On Fri, Aug 19, 2016 at 8:34 AM Daryl Rose <darylrose at outlook.com<mailto:darylrose at outlook.com>> wrote:

Basically you're doing everything that I've been doing with the exception of the db_recover command.  I was not familiar with that command.

How can I tell if the clients are self registering or not?

Thank you.

Daryl

________________________________
From: Robert Paschedag <robert.paschedag at web.de<mailto:robert.paschedag at web.de>>
Sent: Friday, August 19, 2016 3:42 AM
To: Daryl Rose
Cc: spacewalk-list at redhat.com<mailto:spacewalk-list at redhat.com>
Subject: Re: [Spacewalk-list] Ongoing jabberd/osad issues.

Now I had also a problem with the database.

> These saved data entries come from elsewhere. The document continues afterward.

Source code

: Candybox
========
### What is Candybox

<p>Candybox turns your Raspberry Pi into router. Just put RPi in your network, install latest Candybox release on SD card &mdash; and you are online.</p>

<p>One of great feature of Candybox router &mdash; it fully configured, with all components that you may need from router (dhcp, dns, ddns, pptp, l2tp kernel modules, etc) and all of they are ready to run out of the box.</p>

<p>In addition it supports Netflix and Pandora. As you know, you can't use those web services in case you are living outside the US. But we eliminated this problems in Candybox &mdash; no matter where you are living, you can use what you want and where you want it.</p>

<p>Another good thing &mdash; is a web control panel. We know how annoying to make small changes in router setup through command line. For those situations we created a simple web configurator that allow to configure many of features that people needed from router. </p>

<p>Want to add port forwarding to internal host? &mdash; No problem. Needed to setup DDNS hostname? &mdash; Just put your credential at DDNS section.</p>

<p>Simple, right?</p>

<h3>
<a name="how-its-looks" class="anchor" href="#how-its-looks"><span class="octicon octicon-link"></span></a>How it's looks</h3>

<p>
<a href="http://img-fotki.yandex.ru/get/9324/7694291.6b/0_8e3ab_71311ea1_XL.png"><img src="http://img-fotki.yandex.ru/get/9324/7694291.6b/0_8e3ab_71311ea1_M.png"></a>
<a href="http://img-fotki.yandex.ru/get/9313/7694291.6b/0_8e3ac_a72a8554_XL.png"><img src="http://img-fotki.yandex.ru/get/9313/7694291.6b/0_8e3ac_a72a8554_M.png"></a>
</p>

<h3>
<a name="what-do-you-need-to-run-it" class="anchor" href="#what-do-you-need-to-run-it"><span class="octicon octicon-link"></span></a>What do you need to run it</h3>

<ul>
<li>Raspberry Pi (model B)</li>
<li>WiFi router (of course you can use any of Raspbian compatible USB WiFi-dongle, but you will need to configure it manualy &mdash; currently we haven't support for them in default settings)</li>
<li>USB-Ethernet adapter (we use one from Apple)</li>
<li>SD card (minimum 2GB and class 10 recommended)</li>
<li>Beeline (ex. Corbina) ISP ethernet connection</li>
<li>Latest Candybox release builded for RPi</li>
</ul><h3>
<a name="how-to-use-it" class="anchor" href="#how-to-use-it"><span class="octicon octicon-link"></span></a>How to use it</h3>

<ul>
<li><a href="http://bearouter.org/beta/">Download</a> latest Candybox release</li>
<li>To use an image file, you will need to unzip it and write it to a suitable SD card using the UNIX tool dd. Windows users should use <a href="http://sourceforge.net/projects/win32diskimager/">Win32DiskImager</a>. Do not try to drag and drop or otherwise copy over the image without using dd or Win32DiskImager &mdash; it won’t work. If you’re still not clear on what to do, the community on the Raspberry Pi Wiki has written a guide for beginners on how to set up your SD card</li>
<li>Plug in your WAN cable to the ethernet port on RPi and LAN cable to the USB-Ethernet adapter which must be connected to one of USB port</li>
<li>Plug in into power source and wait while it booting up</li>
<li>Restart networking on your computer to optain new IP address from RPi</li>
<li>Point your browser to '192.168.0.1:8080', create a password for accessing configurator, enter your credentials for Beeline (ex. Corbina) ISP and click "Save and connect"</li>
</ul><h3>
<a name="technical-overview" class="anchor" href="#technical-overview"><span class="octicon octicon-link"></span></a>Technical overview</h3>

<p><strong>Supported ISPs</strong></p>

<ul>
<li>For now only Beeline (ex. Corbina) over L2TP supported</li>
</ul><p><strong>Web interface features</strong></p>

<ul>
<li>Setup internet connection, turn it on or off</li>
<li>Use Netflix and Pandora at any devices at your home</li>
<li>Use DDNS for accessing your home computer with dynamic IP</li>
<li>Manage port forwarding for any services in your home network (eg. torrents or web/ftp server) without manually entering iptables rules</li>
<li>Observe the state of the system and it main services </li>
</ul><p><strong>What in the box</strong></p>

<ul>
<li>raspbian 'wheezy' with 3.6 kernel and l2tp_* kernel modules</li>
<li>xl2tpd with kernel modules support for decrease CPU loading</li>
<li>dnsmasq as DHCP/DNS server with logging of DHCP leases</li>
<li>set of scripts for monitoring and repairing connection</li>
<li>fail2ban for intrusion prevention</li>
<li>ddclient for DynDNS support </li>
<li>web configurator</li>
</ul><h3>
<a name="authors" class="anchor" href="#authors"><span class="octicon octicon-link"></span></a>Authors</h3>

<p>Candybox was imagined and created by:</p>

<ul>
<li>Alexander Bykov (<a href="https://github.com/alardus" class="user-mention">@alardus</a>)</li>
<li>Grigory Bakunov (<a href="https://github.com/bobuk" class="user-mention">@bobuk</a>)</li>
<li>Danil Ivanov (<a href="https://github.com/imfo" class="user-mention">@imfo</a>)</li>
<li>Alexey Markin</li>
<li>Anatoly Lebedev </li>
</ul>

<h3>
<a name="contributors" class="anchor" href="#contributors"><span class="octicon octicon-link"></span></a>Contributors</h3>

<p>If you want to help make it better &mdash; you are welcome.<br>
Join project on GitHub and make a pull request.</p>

Just wanted to check, which
logfiles of the jabber db are not needed anymore as stated in
http://web.stanford.edu/class/cs276a/projects/docs/berkeleydb/ref/transapp/logfile.html
Berkeley DB Reference Guide: Log file removal<http://web.stanford.edu/class/cs276a/projects/docs/berkeleydb/ref/transapp/logfile.html>
web.stanford.edu<http://web.stanford.edu>
Log file removal. The fourth component of the infrastructure, log file removal, concerns the ongoing disk consumption of the database log files.

Just running "db_archive" killed my jabber db. And....fixing it with

db_recover -v or
db_recover -c

within /var/lib/jabber/db

did not work.

So I was also in the situation to "clean" the database.

1. Stop jabberd (/etc/init.d/jabberd stop)
2. Stop osa-dispatcher (/etc/init.d/osa-dispatcher stop)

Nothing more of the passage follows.